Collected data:

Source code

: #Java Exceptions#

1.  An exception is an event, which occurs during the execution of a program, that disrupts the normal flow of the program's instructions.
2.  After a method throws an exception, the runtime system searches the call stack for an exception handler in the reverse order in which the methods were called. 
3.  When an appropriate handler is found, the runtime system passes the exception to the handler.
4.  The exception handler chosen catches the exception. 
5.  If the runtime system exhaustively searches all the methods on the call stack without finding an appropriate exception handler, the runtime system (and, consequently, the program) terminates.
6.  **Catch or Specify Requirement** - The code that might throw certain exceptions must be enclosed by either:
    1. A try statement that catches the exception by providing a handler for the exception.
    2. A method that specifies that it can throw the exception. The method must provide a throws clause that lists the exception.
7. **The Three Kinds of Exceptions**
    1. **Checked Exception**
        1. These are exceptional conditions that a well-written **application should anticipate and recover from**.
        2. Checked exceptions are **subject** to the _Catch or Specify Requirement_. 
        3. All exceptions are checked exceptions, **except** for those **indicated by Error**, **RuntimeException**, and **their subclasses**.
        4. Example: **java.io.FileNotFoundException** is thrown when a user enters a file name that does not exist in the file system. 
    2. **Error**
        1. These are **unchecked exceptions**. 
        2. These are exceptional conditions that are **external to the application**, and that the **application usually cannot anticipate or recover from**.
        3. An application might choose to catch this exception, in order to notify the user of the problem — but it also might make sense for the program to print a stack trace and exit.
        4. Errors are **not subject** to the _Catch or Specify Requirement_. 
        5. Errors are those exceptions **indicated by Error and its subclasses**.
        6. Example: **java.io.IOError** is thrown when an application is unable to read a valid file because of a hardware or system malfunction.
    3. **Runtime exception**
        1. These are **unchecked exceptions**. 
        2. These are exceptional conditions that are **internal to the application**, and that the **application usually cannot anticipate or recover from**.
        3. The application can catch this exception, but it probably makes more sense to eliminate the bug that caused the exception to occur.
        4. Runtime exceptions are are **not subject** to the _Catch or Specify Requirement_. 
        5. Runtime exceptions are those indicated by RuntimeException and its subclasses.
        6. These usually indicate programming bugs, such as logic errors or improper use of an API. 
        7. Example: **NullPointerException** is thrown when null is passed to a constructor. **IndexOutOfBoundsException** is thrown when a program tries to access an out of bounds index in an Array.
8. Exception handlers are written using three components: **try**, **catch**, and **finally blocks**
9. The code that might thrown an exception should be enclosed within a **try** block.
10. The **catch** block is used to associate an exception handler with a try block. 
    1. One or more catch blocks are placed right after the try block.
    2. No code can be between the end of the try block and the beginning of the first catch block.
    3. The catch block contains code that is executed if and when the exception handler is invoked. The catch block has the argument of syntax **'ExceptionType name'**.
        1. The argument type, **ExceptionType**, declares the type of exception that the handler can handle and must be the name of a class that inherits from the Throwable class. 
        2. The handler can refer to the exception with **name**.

[Requirement]
Set down precisely the lines above between the line holding "2. These are exceptional conditions that are **external" and the line holding "5. Errors are", inclusive, and nothing beyond them.

[Answer area]
        2. These are exceptional conditions that are **external to the application**, and that the **application usually cannot anticipate or recover from**.
        3. An application might choose to catch this exception, in order to notify the user of the problem — but it also might make sense for the program to print a stack trace and exit.
        4. Errors are **not subject** to the _Catch or Specify Requirement_. 
        5. Errors are those exceptions **indicated by Error and its subclasses**.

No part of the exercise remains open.